Contact Traced: Participating in a COVID-19 Study
The only good thing to come out of being contact traced is the fact that I get to help researchers find out more about the coronavirus.
RSD has currently chosen to be a part of a COVID-19 study by the Missouri Department of Public Health, Washington University, Saint Louis University and the Centers for Disease Control and Prevention.
This study investigates people who have tested positive for COVID-19 or who have been contact traced in order to examine how the virus spreads in schools. Results from this study will allow current guidelines to be updated as needed.
Once I knew I was eligible to participate in the study, I jumped at the chance. I wanted to do anything I could to help researchers learn more about COVID-19. I am also genuinely interested in the science behind the coronavirus, and I finally had a chance to contribute to the research.
This past Thursday, I began to take part in the study after someone involved called me to start the first step in the process: the questionnaire. The researchers asked me about how much I social distance or wear a mask, how many people live in my house, if I had been to a gathering recently, if I had eaten at a restaurant in the past couple of weeks, among other things.

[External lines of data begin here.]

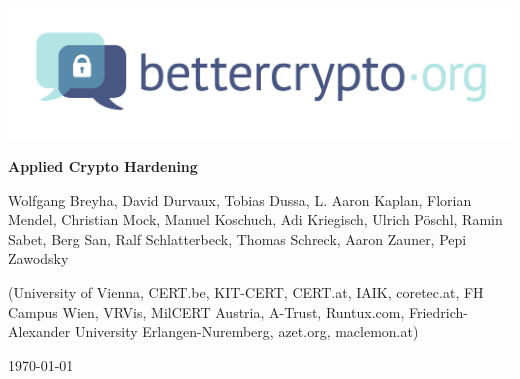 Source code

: \begin{titlepage}
  \begin{center}
    \includegraphics[scale=0.5]{img/logo}
    \vspace{45pt}
    \HorRule
    \medskip
    {\fontsize{35}{36} \bfseries Applied Crypto Hardening\par}
    \bigskip
  \end{center}
  \begin{flushleft}
    {\large \color{intersectgreen} Wolfgang Breyha, David Durvaux, Tobias
      Dussa, L. Aaron Kaplan, Florian Mendel, Christian Mock, Manuel Koschuch,
      Adi Kriegisch, Ulrich P\"oschl, Ramin Sabet, Berg San, Ralf
      Schlatterbeck, Thomas Schreck, Aaron Zauner, Pepi Zawodsky
      \par}
    \bigskip
    (University of Vienna, CERT.be, KIT-CERT, CERT.at, IAIK, coretec.at, FH
    Campus Wien, VRVis, MilCERT Austria, A-Trust, Runtux.com,
    Friedrich-Alexander University Erlangen-Nuremberg, azet.org, maclemon.at)
  \end{flushleft}
  \medskip
  \HorRule
  \begin{center}
    \today
  \end{center}
\end{titlepage}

After this, a personalized link would be sent to my email every day during my time participating in the study, so I could record any new symptoms I may be feeling for that day.
On Friday, some workers from the study came to my house to administer the saliva test, which will tell me in about three days whether I am COVID-positive. Although I was already tested earlier, there is a chance that test could’ve been a false negative, so this test will again reveal whether I did get COVID-19 after being exposed.
To do the saliva test, I abstained from eating or drinking anything for about half an hour before taking the test. The workers contacted my mom ahead of time to let us know they would come around 10:30 a.m. to do the test, so I could be prepared.
Upon arrival, two workers parked across from my house and prepared to administer the test by putting on personal protective equipment before walking up to my front door. I stayed in my house, but as they approached, I stepped out onto my front porch — mask on — to meet them for the test.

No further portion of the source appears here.